Whilst many agree that Peter Pan is not a pantomime, the Towngate’s production certainly feels like one, even if it doesn’t follow the genre’s structure or stock character conventions. Brad Fitt’s script balances Barrie’s story and the pantomime staples successfully and ensures both Pan and panto lovers are kept happy by integrating the best bits from novel and genre. A particularly effective outcome of this exercise is that the audience looks after Peter Pan’s shadow, which comes alive and saves the day thanks to an inspired use of a morph suit and Fitt even ensures the production has a Dame, heightening its panto feel immensely.

Although usually played as the Comic, Dave Short’s Mrs Smee fulfils the cross-dressed quota and provides double-entendre a plenty as the show’s damsel in a dress, whilst in her fifth Basildon pantomime, Sophie Ladds demonstrates just how gifted a comic actress she is.

The decision to turn Mrs Darling into a scratch card winning, velour tracksuit wearing Essex WAG works perfectly and explains why the Darlings appear so keen to fly away with Pan, whilst providing the Basildon audience plenty of opportunity to revel in Ladds’s self-parody.

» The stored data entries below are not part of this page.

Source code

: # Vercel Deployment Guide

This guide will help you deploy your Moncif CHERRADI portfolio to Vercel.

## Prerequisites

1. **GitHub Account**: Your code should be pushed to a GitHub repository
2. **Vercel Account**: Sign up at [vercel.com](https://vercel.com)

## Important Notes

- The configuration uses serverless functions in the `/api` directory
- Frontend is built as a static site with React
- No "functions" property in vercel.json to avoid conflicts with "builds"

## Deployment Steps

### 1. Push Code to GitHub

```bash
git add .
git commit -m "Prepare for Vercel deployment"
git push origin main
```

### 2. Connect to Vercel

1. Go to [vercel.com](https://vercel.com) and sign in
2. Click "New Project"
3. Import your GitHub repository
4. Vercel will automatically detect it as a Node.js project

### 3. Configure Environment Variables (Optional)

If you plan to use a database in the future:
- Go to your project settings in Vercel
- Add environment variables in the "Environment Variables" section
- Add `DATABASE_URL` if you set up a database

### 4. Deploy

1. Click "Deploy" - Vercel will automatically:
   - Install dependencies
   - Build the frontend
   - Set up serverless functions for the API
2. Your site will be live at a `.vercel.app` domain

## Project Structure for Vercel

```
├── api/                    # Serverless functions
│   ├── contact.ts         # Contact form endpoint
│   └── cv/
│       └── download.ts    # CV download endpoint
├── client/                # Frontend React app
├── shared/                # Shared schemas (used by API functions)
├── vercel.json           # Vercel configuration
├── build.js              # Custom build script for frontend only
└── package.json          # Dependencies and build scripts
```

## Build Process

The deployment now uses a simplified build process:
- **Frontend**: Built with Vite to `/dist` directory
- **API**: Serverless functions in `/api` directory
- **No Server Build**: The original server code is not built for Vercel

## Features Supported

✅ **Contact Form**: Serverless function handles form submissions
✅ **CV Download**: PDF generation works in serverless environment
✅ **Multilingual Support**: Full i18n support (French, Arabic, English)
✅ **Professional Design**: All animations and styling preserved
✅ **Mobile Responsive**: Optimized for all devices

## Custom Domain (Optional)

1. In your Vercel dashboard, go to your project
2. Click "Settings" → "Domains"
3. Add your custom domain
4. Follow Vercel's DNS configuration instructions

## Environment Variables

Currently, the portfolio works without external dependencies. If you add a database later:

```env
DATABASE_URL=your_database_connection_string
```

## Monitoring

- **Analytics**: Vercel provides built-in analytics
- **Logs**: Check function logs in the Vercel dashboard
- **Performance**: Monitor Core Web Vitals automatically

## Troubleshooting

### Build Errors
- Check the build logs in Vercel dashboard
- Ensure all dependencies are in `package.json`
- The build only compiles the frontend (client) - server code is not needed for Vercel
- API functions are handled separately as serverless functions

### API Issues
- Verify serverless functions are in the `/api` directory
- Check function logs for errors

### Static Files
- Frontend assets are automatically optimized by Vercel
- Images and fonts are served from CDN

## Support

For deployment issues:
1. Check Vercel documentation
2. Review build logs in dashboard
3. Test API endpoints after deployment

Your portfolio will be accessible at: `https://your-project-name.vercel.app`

Her portrayal of the Geordie Shore inspired Michelle the Mermaid is an equally wonderful creation and with Big Chief Sitting Bull completing a trio of characters, Peter Pan’s female quota is increased immensely.

Victoria Farley’s fine-voiced Wendy ensures the role never spills over into sickly sweet and Julie Yammanee’s Tinker Bell captures the mischievous side of the jealous, yet loyal fairy perfectly. The contrast between the characters works well, with Farley a neutral Control to the madness surrounding her and making the comedic antics of the rest of the cast even more rib-tickling.

With cartoon sound effects accentuating the slapstick, excellent flying and a tap dancing finale, this is one big fat Peter Pan panto party that really takes flight.